How to complete this task:
Print exactly, and only, the lines running from the line containing "- ✅ Response" through the end of the records below.

┄┄┄┄┄┄┄┄┄┄

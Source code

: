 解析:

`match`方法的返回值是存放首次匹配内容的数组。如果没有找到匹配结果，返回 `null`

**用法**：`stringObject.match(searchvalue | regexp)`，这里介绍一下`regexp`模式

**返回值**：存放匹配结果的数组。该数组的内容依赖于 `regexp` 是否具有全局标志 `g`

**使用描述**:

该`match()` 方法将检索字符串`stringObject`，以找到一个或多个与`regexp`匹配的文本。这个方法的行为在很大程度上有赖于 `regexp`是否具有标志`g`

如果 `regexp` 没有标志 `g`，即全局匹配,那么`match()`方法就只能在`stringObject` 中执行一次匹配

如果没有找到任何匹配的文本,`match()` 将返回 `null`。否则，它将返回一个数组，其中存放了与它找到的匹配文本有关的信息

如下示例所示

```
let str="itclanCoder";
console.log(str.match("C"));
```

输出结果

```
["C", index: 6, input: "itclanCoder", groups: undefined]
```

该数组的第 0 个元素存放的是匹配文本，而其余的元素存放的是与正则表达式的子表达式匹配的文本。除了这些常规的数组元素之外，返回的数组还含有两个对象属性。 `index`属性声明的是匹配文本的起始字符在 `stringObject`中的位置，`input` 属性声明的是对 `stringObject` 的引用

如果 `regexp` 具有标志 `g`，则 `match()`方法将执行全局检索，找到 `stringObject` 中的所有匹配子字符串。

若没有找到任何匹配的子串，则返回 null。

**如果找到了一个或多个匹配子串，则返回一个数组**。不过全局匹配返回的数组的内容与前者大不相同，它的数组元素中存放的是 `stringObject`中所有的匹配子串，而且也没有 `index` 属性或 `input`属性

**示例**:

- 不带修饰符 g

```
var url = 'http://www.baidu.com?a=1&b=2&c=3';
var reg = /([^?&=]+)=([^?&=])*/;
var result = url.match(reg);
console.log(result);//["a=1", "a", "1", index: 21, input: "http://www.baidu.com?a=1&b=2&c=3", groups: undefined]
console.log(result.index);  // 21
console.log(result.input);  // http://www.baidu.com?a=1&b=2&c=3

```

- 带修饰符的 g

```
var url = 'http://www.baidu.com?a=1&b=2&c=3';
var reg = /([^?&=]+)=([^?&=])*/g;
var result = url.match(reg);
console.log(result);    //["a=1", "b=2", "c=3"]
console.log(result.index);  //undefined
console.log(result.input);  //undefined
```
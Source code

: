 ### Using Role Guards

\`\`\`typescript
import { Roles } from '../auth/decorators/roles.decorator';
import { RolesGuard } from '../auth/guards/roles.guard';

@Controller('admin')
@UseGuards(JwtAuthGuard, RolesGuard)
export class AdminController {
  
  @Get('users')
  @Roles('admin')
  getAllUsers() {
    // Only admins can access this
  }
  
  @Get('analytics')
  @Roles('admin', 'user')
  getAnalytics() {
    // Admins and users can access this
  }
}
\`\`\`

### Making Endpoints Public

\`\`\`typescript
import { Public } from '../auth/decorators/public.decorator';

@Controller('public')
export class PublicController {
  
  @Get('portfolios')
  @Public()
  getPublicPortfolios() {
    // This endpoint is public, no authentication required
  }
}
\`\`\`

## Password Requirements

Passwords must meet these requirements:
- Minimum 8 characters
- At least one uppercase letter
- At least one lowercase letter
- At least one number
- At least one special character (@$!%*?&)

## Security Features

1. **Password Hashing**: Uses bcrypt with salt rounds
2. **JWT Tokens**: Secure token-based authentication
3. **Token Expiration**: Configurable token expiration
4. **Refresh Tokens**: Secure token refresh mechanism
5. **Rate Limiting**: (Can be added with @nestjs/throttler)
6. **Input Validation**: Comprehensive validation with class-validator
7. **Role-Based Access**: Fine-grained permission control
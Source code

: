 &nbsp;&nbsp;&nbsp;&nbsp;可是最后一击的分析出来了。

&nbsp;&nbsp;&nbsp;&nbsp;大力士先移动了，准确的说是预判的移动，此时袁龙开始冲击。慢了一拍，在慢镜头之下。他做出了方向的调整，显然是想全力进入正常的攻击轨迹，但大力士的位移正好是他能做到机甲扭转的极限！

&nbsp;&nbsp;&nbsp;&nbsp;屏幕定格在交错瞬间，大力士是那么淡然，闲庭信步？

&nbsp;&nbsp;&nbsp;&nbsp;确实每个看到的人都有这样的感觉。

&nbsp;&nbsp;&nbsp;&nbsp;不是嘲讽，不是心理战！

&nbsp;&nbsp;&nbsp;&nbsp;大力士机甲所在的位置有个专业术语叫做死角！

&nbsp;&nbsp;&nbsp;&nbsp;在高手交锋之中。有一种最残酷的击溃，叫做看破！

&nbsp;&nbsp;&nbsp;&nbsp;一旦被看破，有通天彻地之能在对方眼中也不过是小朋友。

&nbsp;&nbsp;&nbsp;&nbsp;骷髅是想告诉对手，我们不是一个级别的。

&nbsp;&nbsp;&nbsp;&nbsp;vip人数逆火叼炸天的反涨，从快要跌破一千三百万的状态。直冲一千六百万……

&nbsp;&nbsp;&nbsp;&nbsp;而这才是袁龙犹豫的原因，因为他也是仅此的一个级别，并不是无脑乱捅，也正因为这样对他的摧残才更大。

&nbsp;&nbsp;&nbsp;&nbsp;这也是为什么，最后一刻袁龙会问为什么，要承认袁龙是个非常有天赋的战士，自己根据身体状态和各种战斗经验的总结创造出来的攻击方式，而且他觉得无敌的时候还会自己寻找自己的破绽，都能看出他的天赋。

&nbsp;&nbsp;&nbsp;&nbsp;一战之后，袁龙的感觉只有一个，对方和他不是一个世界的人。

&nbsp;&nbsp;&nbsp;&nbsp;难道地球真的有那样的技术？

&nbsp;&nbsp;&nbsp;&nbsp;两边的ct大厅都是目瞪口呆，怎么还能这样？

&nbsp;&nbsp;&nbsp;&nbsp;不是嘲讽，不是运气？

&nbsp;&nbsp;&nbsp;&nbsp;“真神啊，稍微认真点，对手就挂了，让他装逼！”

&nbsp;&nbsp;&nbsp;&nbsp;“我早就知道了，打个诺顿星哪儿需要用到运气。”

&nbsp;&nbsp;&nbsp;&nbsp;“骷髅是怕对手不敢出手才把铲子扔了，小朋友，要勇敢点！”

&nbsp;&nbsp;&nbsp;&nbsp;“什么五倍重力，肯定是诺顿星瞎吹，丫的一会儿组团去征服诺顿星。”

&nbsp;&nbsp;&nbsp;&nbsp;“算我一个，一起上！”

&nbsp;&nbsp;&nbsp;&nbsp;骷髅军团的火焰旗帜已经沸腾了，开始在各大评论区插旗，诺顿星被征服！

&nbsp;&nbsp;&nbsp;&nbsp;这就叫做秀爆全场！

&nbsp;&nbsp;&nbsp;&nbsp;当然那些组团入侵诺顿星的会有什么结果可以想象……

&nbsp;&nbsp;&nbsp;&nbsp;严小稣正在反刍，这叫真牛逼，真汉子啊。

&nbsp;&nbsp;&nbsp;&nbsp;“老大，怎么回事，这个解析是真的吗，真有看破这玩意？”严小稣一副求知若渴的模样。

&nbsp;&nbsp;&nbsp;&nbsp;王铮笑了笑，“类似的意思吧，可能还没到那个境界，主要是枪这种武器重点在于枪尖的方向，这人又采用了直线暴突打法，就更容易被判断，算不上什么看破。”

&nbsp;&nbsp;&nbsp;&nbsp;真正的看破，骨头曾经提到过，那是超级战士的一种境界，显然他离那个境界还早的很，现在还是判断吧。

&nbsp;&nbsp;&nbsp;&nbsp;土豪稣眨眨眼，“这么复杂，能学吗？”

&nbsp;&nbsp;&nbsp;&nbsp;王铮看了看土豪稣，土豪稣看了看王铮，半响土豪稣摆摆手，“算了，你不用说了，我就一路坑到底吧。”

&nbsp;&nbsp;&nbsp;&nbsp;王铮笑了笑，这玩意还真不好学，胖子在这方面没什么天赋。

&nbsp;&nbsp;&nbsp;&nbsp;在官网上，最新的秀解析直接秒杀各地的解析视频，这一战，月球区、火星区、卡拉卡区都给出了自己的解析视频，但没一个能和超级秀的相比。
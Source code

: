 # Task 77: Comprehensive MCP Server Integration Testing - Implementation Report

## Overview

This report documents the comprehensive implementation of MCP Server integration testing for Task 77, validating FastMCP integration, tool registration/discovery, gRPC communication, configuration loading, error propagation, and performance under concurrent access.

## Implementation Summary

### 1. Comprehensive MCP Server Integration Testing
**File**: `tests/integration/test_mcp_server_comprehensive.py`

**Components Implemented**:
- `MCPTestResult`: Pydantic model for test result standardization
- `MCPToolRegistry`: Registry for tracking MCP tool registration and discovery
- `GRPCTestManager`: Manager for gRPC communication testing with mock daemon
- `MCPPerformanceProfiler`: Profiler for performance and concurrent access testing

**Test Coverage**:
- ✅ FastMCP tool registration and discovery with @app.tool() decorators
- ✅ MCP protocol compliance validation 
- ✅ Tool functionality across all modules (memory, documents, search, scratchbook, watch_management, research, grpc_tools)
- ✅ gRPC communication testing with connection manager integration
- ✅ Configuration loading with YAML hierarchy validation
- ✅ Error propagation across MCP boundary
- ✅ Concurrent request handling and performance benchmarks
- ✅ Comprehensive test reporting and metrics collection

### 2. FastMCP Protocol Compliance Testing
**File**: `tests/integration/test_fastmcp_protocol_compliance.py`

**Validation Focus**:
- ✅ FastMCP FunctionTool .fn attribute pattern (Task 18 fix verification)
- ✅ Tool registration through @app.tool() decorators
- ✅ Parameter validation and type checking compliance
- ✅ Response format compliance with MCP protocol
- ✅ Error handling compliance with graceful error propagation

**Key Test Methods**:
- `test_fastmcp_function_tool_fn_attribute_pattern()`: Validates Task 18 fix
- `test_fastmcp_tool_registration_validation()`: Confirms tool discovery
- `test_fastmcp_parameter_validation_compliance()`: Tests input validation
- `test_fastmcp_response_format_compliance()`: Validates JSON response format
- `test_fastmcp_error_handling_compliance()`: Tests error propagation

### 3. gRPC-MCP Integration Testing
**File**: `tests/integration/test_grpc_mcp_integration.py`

┄┄┄┄┄┄┄┄┄┄

Expected output:
- ✅ Response format compliance with MCP protocol
- ✅ Error handling compliance with graceful error propagation

**Key Test Methods**:
- `test_fastmcp_function_tool_fn_attribute_pattern()`: Validates Task 18 fix
- `test_fastmcp_tool_registration_validation()`: Confirms tool discovery
- `test_fastmcp_parameter_validation_compliance()`: Tests input validation
- `test_fastmcp_response_format_compliance()`: Validates JSON response format
- `test_fastmcp_error_handling_compliance()`: Tests error propagation

### 3. gRPC-MCP Integration Testing
**File**: `tests/integration/test_grpc_mcp_integration.py`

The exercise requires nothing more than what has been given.